> _Work to complete_: When you reach the line in the data below that contains "# 6.在完成某项工作的时候", please start repeating lines exactly, and stop after the line that contains "4. 事后要仔细反思，为什么会犯这个错误", repeating nothing else.
╭──
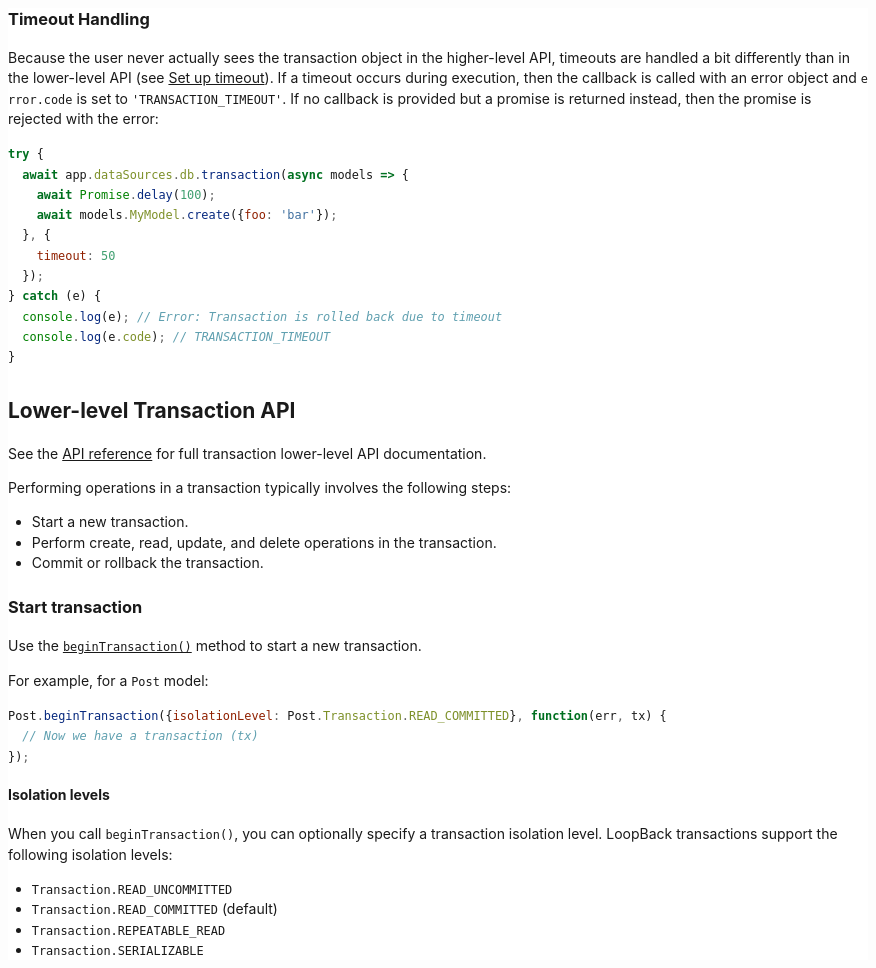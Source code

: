 ### Timeout Handling

Because the user never actually sees the transaction object in the higher-level API, timeouts are handled a bit differently than in the lower-level API (see [Set up timeout](#set-up-timeout)). If a timeout occurs during execution, then the callback is called with an error object and `error.code` is set to `'TRANSACTION_TIMEOUT'`. If no callback is provided but a promise is returned instead, then the promise is rejected with the error:

```js
try {
  await app.dataSources.db.transaction(async models => {
    await Promise.delay(100);
    await models.MyModel.create({foo: 'bar'});
  }, {
    timeout: 50
  });
} catch (e) {
  console.log(e); // Error: Transaction is rolled back due to timeout
  console.log(e.code); // TRANSACTION_TIMEOUT
}
```


## Lower-level Transaction API

See the [API reference](http://apidocs.loopback.io/loopback-datasource-juggler/#transactionmixin) for full transaction lower-level API documentation.

Performing operations in a transaction typically involves the following steps:

* Start a new transaction.
* Perform create, read, update, and delete operations in the transaction.
* Commit or rollback the transaction.

### Start transaction

Use the [`beginTransaction()`](http://apidocs.loopback.io/loopback-datasource-juggler/#transactionmixin-begintransaction) method to start a new transaction.

For example, for a `Post` model:

```javascript
Post.beginTransaction({isolationLevel: Post.Transaction.READ_COMMITTED}, function(err, tx) {
  // Now we have a transaction (tx)
});
```

#### Isolation levels

When you call `beginTransaction()`, you can optionally specify a transaction isolation level. LoopBack transactions support the following isolation levels:

* `Transaction.READ_UNCOMMITTED`
* `Transaction.READ_COMMITTED` (default)
* `Transaction.REPEATABLE_READ`
* `Transaction.SERIALIZABLE`
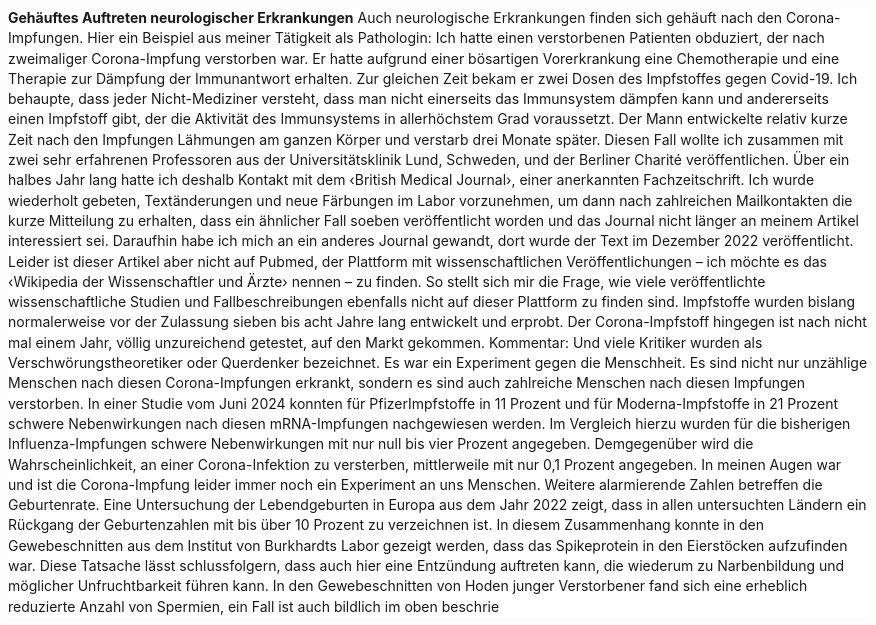 **Gehäuftes Auftreten neurologischer Erkrankungen**
Auch neurologische Erkrankungen finden sich gehäuft nach den Corona-Impfungen. Hier ein Beispiel aus
meiner Tätigkeit als Pathologin: Ich hatte einen verstorbenen Patienten obduziert, der nach zweimaliger
Corona-Impfung verstorben war. Er hatte aufgrund einer bösartigen Vorerkrankung eine Chemotherapie
und eine Therapie zur Dämpfung der Immunantwort erhalten. Zur gleichen Zeit bekam er zwei Dosen des
Impfstoffes gegen Covid-19.
Ich behaupte, dass jeder Nicht-Mediziner versteht, dass man nicht einerseits das Immunsystem dämpfen
kann und andererseits einen Impfstoff gibt, der die Aktivität des Immunsystems in allerhöchstem Grad voraussetzt. Der Mann entwickelte relativ kurze Zeit nach den Impfungen Lähmungen am ganzen Körper und
verstarb drei Monate später. Diesen Fall wollte ich zusammen mit zwei sehr erfahrenen Professoren aus
der Universitätsklinik Lund, Schweden, und der Berliner Charité veröffentlichen. Über ein halbes Jahr lang
hatte ich deshalb Kontakt mit dem ‹British Medical Journal›, einer anerkannten Fachzeitschrift. Ich wurde
wiederholt gebeten, Textänderungen und neue Färbungen im Labor vorzunehmen, um dann nach zahlreichen Mailkontakten die kurze Mitteilung zu erhalten, dass ein ähnlicher Fall soeben veröffentlicht worden
und das Journal nicht länger an meinem Artikel interessiert sei.
Daraufhin habe ich mich an ein anderes Journal gewandt, dort wurde der Text im Dezember 2022 veröffentlicht. Leider ist dieser Artikel aber nicht auf Pubmed, der Plattform mit wissenschaftlichen Veröffentlichungen – ich möchte es das ‹Wikipedia der Wissenschaftler und Ärzte› nennen – zu finden. So stellt sich mir
die Frage, wie viele veröffentlichte wissenschaftliche Studien und Fallbeschreibungen ebenfalls nicht auf
dieser Plattform zu finden sind.
Impfstoffe wurden bislang normalerweise vor der Zulassung sieben bis acht Jahre lang entwickelt und erprobt. Der Corona-Impfstoff hingegen ist nach nicht mal einem Jahr, völlig unzureichend getestet, auf den
Markt gekommen.
Kommentar: Und viele Kritiker wurden als Verschwörungstheoretiker oder Querdenker bezeichnet. Es war
ein Experiment gegen die Menschheit.
Es sind nicht nur unzählige Menschen nach diesen Corona-Impfungen erkrankt, sondern es sind auch zahlreiche Menschen nach diesen Impfungen verstorben. In einer Studie vom Juni 2024 konnten für PfizerImpfstoffe in 11 Prozent und für Moderna-Impfstoffe in 21 Prozent schwere Nebenwirkungen nach diesen
mRNA-Impfungen nachgewiesen werden. Im Vergleich hierzu wurden für die bisherigen Influenza-Impfungen schwere Nebenwirkungen mit nur null bis vier Prozent angegeben. Demgegenüber wird die Wahrscheinlichkeit, an einer Corona-Infektion zu versterben, mittlerweile mit nur 0,1 Prozent angegeben. In meinen Augen war und ist die Corona-Impfung leider immer noch ein Experiment an uns Menschen.
Weitere alarmierende Zahlen betreffen die Geburtenrate. Eine Untersuchung der Lebendgeburten in Europa
aus dem Jahr 2022 zeigt, dass in allen untersuchten Ländern ein Rückgang der Geburtenzahlen mit bis
über 10 Prozent zu verzeichnen ist. In diesem Zusammenhang konnte in den Gewebeschnitten aus dem
Institut von Burkhardts Labor gezeigt werden, dass das Spikeprotein in den Eierstöcken aufzufinden war.
Diese Tatsache lässt schlussfolgern, dass auch hier eine Entzündung auftreten kann, die wiederum zu Narbenbildung und möglicher Unfruchtbarkeit führen kann. In den Gewebeschnitten von Hoden junger Verstorbener fand sich eine erheblich reduzierte Anzahl von Spermien, ein Fall ist auch bildlich im oben beschrie
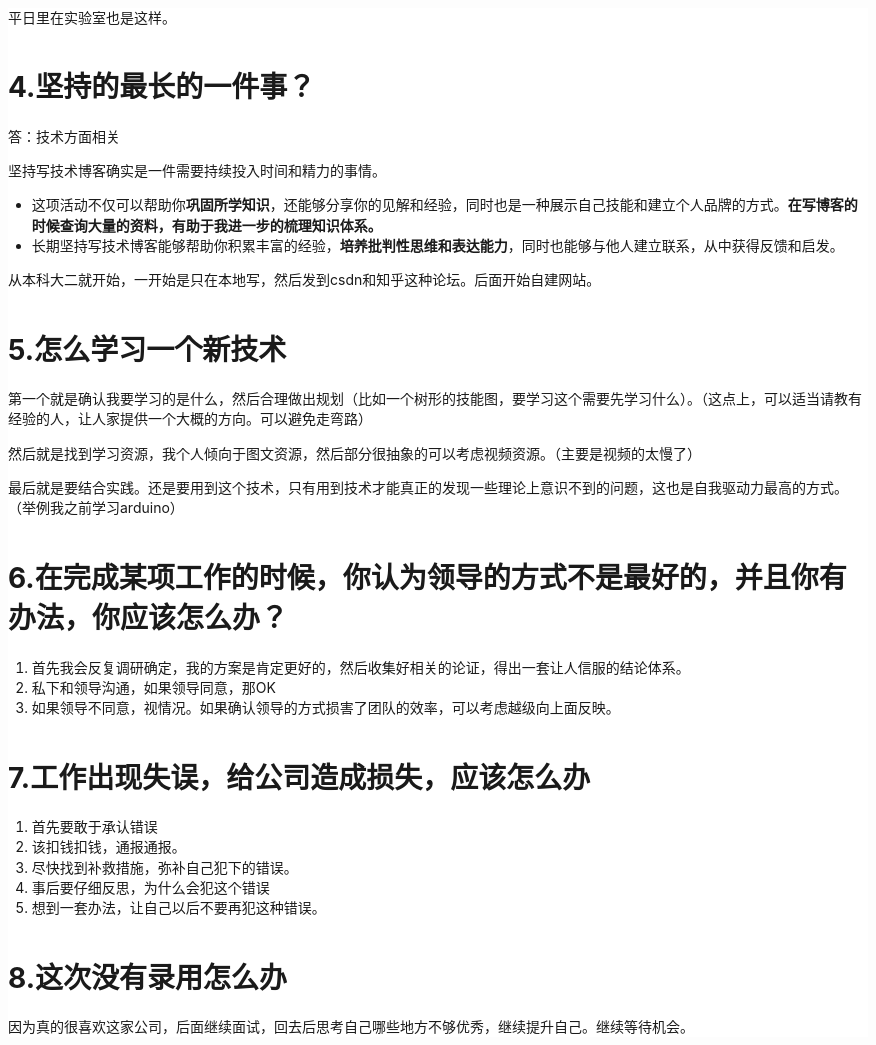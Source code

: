 平日里在实验室也是这样。

# 4.坚持的最长的一件事？

答：技术方面相关

坚持写技术博客确实是一件需要持续投入时间和精力的事情。

- 这项活动不仅可以帮助你**巩固所学知识**，还能够分享你的见解和经验，同时也是一种展示自己技能和建立个人品牌的方式。**在写博客的时候查询大量的资料，有助于我进一步的梳理知识体系。**
- 长期坚持写技术博客能够帮助你积累丰富的经验，**培养批判性思维和表达能力**，同时也能够与他人建立联系，从中获得反馈和启发。

从本科大二就开始，一开始是只在本地写，然后发到csdn和知乎这种论坛。后面开始自建网站。



# 5.怎么学习一个新技术

第一个就是确认我要学习的是什么，然后合理做出规划（比如一个树形的技能图，要学习这个需要先学习什么）。（这点上，可以适当请教有经验的人，让人家提供一个大概的方向。可以避免走弯路）

然后就是找到学习资源，我个人倾向于图文资源，然后部分很抽象的可以考虑视频资源。（主要是视频的太慢了）

最后就是要结合实践。还是要用到这个技术，只有用到技术才能真正的发现一些理论上意识不到的问题，这也是自我驱动力最高的方式。（举例我之前学习arduino）







# 6.在完成某项工作的时候，你认为领导的方式不是最好的，并且你有办法，你应该怎么办？

1. 首先我会反复调研确定，我的方案是肯定更好的，然后收集好相关的论证，得出一套让人信服的结论体系。
2. 私下和领导沟通，如果领导同意，那OK
3. 如果领导不同意，视情况。如果确认领导的方式损害了团队的效率，可以考虑越级向上面反映。





# 7.工作出现失误，给公司造成损失，应该怎么办

1. 首先要敢于承认错误
2. 该扣钱扣钱，通报通报。
3. 尽快找到补救措施，弥补自己犯下的错误。
4. 事后要仔细反思，为什么会犯这个错误
5. 想到一套办法，让自己以后不要再犯这种错误。







# 8.这次没有录用怎么办

因为真的很喜欢这家公司，后面继续面试，回去后思考自己哪些地方不够优秀，继续提升自己。继续等待机会。


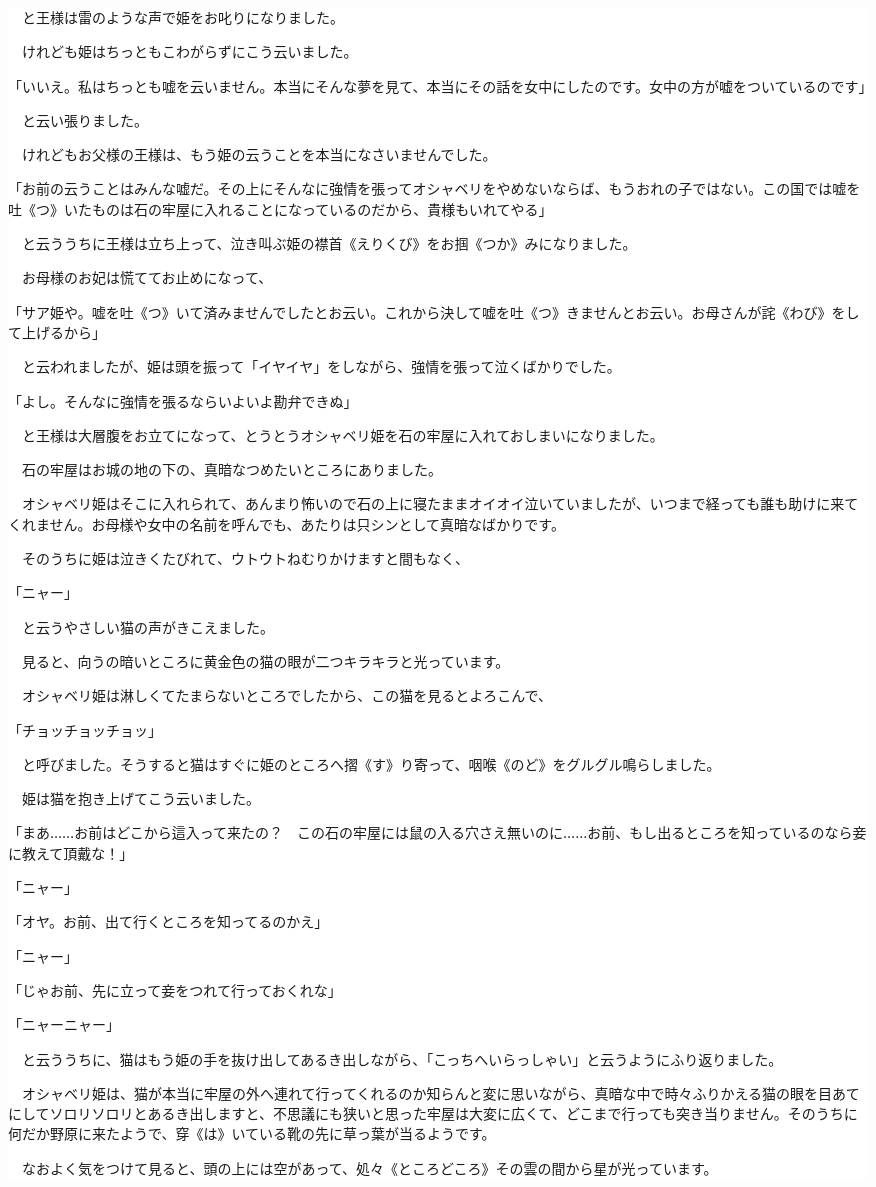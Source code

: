　と王様は雷のような声で姫をお叱りになりました。

　けれども姫はちっともこわがらずにこう云いました。

「いいえ。私はちっとも嘘を云いません。本当にそんな夢を見て、本当にその話を女中にしたのです。女中の方が嘘をついているのです」

　と云い張りました。

　けれどもお父様の王様は、もう姫の云うことを本当になさいませんでした。

「お前の云うことはみんな嘘だ。その上にそんなに強情を張ってオシャベリをやめないならば、もうおれの子ではない。この国では嘘を吐《つ》いたものは石の牢屋に入れることになっているのだから、貴様もいれてやる」

　と云ううちに王様は立ち上って、泣き叫ぶ姫の襟首《えりくび》をお掴《つか》みになりました。

　お母様のお妃は慌ててお止めになって、

「サア姫や。嘘を吐《つ》いて済みませんでしたとお云い。これから決して嘘を吐《つ》きませんとお云い。お母さんが詫《わび》をして上げるから」

　と云われましたが、姫は頭を振って「イヤイヤ」をしながら、強情を張って泣くばかりでした。

「よし。そんなに強情を張るならいよいよ勘弁できぬ」

　と王様は大層腹をお立てになって、とうとうオシャベリ姫を石の牢屋に入れておしまいになりました。

　石の牢屋はお城の地の下の、真暗なつめたいところにありました。

　オシャベリ姫はそこに入れられて、あんまり怖いので石の上に寝たままオイオイ泣いていましたが、いつまで経っても誰も助けに来てくれません。お母様や女中の名前を呼んでも、あたりは只シンとして真暗なばかりです。

　そのうちに姫は泣きくたびれて、ウトウトねむりかけますと間もなく、

「ニャー」

　と云うやさしい猫の声がきこえました。

　見ると、向うの暗いところに黄金色の猫の眼が二つキラキラと光っています。

　オシャベリ姫は淋しくてたまらないところでしたから、この猫を見るとよろこんで、

「チョッチョッチョッ」

　と呼びました。そうすると猫はすぐに姫のところへ摺《す》り寄って、咽喉《のど》をグルグル鳴らしました。

　姫は猫を抱き上げてこう云いました。

「まあ……お前はどこから這入って来たの？　この石の牢屋には鼠の入る穴さえ無いのに……お前、もし出るところを知っているのなら妾に教えて頂戴な！」

「ニャー」

「オヤ。お前、出て行くところを知ってるのかえ」

「ニャー」

「じゃお前、先に立って妾をつれて行っておくれな」

「ニャーニャー」

　と云ううちに、猫はもう姫の手を抜け出してあるき出しながら、「こっちへいらっしゃい」と云うようにふり返りました。

　オシャベリ姫は、猫が本当に牢屋の外へ連れて行ってくれるのか知らんと変に思いながら、真暗な中で時々ふりかえる猫の眼を目あてにしてソロリソロリとあるき出しますと、不思議にも狭いと思った牢屋は大変に広くて、どこまで行っても突き当りません。そのうちに何だか野原に来たようで、穿《は》いている靴の先に草っ葉が当るようです。

　なおよく気をつけて見ると、頭の上には空があって、処々《ところどころ》その雲の間から星が光っています。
╰──
> _Written response_:
# 6.在完成某项工作的时候，你认为领导的方式不是最好的，并且你有办法，你应该怎么办？

1. 首先我会反复调研确定，我的方案是肯定更好的，然后收集好相关的论证，得出一套让人信服的结论体系。
2. 私下和领导沟通，如果领导同意，那OK
3. 如果领导不同意，视情况。如果确认领导的方式损害了团队的效率，可以考虑越级向上面反映。





# 7.工作出现失误，给公司造成损失，应该怎么办

1. 首先要敢于承认错误
2. 该扣钱扣钱，通报通报。
3. 尽快找到补救措施，弥补自己犯下的错误。
4. 事后要仔细反思，为什么会犯这个错误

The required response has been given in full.